- What you are asked to do
Using the records below, output the stretch that opens with the line containing "### 💾 Top Langs" and closes with the line containing "### 🔭 Latest releases I've contributed to", exactly and including both lines, with nothing more.

(Collected data)
□ □ □ □

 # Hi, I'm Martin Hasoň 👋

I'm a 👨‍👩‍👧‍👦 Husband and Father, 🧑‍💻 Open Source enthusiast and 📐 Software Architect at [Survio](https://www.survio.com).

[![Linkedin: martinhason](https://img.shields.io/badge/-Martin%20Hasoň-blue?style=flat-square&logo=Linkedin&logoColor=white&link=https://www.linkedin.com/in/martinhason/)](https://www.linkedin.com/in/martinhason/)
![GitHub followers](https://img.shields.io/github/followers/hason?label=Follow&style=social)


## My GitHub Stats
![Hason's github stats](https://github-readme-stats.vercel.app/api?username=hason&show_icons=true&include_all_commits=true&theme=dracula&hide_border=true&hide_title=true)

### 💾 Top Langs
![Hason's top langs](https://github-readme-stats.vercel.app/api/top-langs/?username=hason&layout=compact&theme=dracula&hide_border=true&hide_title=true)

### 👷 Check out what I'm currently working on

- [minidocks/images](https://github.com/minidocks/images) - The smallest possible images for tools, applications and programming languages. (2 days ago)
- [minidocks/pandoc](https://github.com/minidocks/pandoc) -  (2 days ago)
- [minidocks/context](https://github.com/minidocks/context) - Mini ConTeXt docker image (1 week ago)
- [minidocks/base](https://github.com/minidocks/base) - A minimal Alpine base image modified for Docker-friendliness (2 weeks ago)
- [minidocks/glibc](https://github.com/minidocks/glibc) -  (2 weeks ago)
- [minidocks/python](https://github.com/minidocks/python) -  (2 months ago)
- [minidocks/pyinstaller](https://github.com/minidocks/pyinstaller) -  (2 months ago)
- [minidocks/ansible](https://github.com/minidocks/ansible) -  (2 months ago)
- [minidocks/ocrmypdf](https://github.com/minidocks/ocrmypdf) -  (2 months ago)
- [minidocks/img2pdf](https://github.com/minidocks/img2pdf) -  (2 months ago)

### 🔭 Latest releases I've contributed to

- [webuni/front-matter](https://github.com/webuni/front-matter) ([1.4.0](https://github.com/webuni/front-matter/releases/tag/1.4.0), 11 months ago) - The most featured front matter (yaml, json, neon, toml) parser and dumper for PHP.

□ □ □ □

- Expected answer
### 💾 Top Langs
![Hason's top langs](https://github-readme-stats.vercel.app/api/top-langs/?username=hason&layout=compact&theme=dracula&hide_border=true&hide_title=true)

### 👷 Check out what I'm currently working on

- [minidocks/images](https://github.com/minidocks/images) - The smallest possible images for tools, applications and programming languages. (2 days ago)
- [minidocks/pandoc](https://github.com/minidocks/pandoc) -  (2 days ago)
- [minidocks/context](https://github.com/minidocks/context) - Mini ConTeXt docker image (1 week ago)
- [minidocks/base](https://github.com/minidocks/base) - A minimal Alpine base image modified for Docker-friendliness (2 weeks ago)
- [minidocks/glibc](https://github.com/minidocks/glibc) -  (2 weeks ago)
- [minidocks/python](https://github.com/minidocks/python) -  (2 months ago)
- [minidocks/pyinstaller](https://github.com/minidocks/pyinstaller) -  (2 months ago)
- [minidocks/ansible](https://github.com/minidocks/ansible) -  (2 months ago)
- [minidocks/ocrmypdf](https://github.com/minidocks/ocrmypdf) -  (2 months ago)
- [minidocks/img2pdf](https://github.com/minidocks/img2pdf) -  (2 months ago)

### 🔭 Latest releases I've contributed to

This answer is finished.